Task data section start

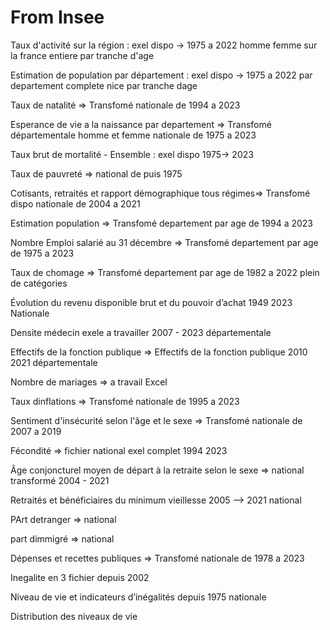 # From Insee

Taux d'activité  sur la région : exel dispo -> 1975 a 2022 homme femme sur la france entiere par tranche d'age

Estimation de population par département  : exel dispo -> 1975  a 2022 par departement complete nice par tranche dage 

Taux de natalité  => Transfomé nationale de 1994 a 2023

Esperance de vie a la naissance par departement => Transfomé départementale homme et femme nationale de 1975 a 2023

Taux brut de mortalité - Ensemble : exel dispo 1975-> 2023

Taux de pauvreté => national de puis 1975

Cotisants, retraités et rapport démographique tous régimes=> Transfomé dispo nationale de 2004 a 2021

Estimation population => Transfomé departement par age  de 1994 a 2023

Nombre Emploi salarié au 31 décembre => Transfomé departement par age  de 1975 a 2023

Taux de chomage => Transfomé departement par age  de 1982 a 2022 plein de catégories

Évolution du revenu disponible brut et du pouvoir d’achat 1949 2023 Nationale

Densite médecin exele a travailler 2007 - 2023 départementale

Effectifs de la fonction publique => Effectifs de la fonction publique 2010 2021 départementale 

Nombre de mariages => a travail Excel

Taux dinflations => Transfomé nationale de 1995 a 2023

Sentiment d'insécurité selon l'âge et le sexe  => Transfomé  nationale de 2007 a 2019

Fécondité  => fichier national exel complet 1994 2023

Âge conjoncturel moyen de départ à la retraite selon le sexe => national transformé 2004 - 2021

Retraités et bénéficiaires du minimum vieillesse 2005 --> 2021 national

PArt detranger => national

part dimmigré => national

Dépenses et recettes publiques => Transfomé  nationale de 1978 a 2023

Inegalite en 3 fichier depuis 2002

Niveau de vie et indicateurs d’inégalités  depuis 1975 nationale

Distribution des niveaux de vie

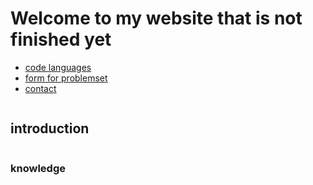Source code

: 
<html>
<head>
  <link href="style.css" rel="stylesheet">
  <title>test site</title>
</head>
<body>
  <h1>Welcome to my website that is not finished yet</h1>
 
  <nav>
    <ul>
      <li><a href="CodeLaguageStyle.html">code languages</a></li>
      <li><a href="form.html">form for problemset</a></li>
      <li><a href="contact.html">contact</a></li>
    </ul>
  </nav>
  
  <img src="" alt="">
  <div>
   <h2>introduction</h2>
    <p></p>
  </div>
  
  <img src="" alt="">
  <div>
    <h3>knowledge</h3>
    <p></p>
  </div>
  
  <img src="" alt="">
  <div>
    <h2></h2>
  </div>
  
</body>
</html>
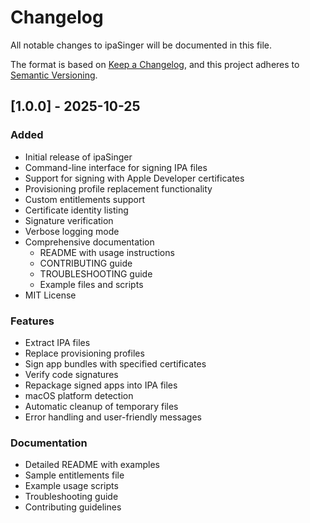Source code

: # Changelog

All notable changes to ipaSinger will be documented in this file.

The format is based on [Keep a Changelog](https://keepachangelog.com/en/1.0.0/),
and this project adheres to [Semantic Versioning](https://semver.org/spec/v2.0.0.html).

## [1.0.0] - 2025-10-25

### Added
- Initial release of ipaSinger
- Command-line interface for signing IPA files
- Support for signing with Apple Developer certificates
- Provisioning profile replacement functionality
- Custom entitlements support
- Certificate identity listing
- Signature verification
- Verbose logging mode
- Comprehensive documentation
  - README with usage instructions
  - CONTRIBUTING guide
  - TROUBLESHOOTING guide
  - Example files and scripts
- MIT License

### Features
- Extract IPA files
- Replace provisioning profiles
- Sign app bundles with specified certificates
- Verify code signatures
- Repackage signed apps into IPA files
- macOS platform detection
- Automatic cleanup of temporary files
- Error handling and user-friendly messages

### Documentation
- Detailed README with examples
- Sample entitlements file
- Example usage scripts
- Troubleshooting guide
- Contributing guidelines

Task data section end

### Assigned task
Omit every picture, and please return the entries exactly from the first line through the line with "Taux de natalité", both included.

### Exercise output
 # From Insee

Taux d'activité  sur la région : exel dispo -> 1975 a 2022 homme femme sur la france entiere par tranche d'age

Estimation de population par département  : exel dispo -> 1975  a 2022 par departement complete nice par tranche dage 

Taux de natalité  => Transfomé nationale de 1994 a 2023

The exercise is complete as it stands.